Texans wanting to obtain or renew a license to carry a handgun would pay significantly less to do so under a proposal unanimously approved by the Texas Senate State Affairs Committee Monday. The measure now heads to the full Senate.
The version of Senate Bill 16 approved by the panel would reduce the first-time fee for a license to carry from $140 to $40 and the annual renewal fee from $70 to $40. Reducing these fees is one of Lt. Gov. Dan Patrick's priorities for the legislative session.
“This would take Texas from one of the highest fees in the nation to one of the lowest fees in the nation,” said the bill's primary author, state Sen. Robert Nichols, R-Jacksonville.
Only Illinois and Arkansas now have higher fees to obtain a license to carry a handgun, Nichols said.
Sixteen Republicans in the 31-member Senate — including Nichols — have signed on to the bill as authors or co-authors.
The proposed $40 fee would cover the Department of Public Safety's cost to administer the license program as well as the $27 needed for county, state and federal background checks, Nichols' office said in a statement.
Nichols was met with many supporters of his bill at Monday’s hearing, including some who insisted that Texans should not have to pay any fee for personal protection. CJ Grisham with Open Carry Texas told lawmakers he got a license to carry in several states he was stationed in over his 20 years in the Army — all cheaper than in Texas.
“The fact that — as a Texan — when I came back to my own state and realized I had to pay near $200 for it I sort of felt like my 20 years of service were for nothing," he said, referring to the $140 fee. "I fought to defend these rights and now I had to pay for them."
Others at the hearing who were in support of the bill asked the committee to consider exempting law enforcement officers from having to pay any fee.
And Gov. Greg Abbott believes Texas shouldn't impose any fees on licenses to carry handguns, a spokeswoman said in January.

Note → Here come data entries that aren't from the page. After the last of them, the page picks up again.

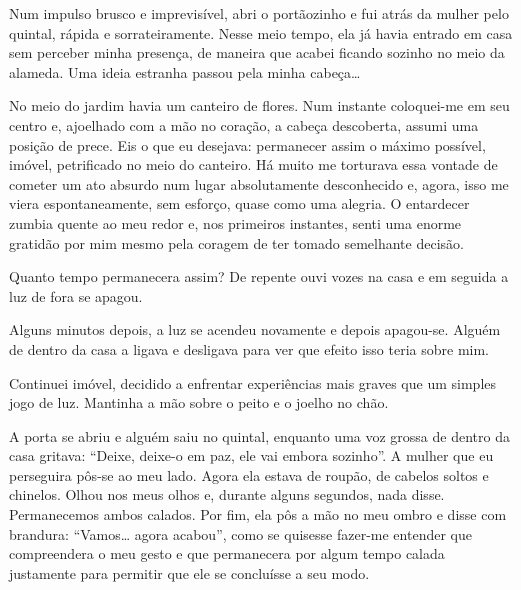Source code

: Num impulso brusco e imprevisível, abri o portãozinho e fui atrás da mulher
pelo quintal, rápida e sorrateiramente. Nesse meio tempo, ela já havia
entrado em casa sem perceber minha presença, de maneira que acabei ficando
sozinho no meio da alameda. Uma ideia estranha passou pela minha cabeça\ldots
{}

No meio do jardim havia um canteiro de flores. Num instante coloquei-me em seu
centro e, ajoelhado com a mão no coração, a cabeça descoberta, assumi uma
posição de prece. Eis o que eu desejava: permanecer assim o máximo possível,
imóvel, petrificado no meio do canteiro. Há muito me torturava essa vontade
de cometer um ato absurdo num lugar absolutamente desconhecido e, agora, isso
me viera espontaneamente, sem esforço, quase como uma alegria. O entardecer
zumbia quente ao meu redor e, nos primeiros instantes, senti uma enorme
gratidão por mim mesmo pela coragem de ter tomado semelhante decisão.


Quanto tempo permanecera assim? De repente ouvi vozes na casa e em seguida a
luz de fora se apagou.


Alguns minutos depois, a luz se acendeu novamente e depois apagou-se. Alguém
de dentro da casa a ligava e desligava para ver que efeito isso teria sobre
mim.

Continuei imóvel, decidido a enfrentar experiências mais graves que um simples
jogo de luz. Mantinha a mão sobre o peito e o joelho no chão.

A porta se abriu e alguém saiu no quintal, enquanto uma voz grossa de dentro
da casa gritava: ``Deixe, deixe-o em paz, ele vai embora sozinho''. A mulher
que eu perseguira pôs-se ao meu lado. Agora ela estava de roupão, de cabelos
soltos e chinelos. Olhou nos meus olhos e, durante alguns segundos, nada
disse. Permanecemos ambos calados. Por fim, ela pôs a mão no meu ombro e
disse com brandura: ``Vamos\ldots{} agora acabou'', como se quisesse fazer-me
entender que compreendera o meu gesto e que permanecera por algum tempo
calada justamente para permitir que ele se concluísse a seu modo.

“The governor believes Texans shouldn't have to pay a price to exercise their Second Amendment rights, and he looks forward to signing legislation that will achieve that goal,” said the spokeswoman, Ciara Matthews.
At Monday's hearing, some argued that a small portion of the $40 fee should go toward gun violence prevention programs. Andrea Brauer, executive director of Texas Gun Sense, was among them, though she didn't take a position on Nichols' bill.
“We have over 3,200 gun deaths a year and we spend nothing" on prevention, Brauer said in an interview after she testified. "We really think this fee is the way to go."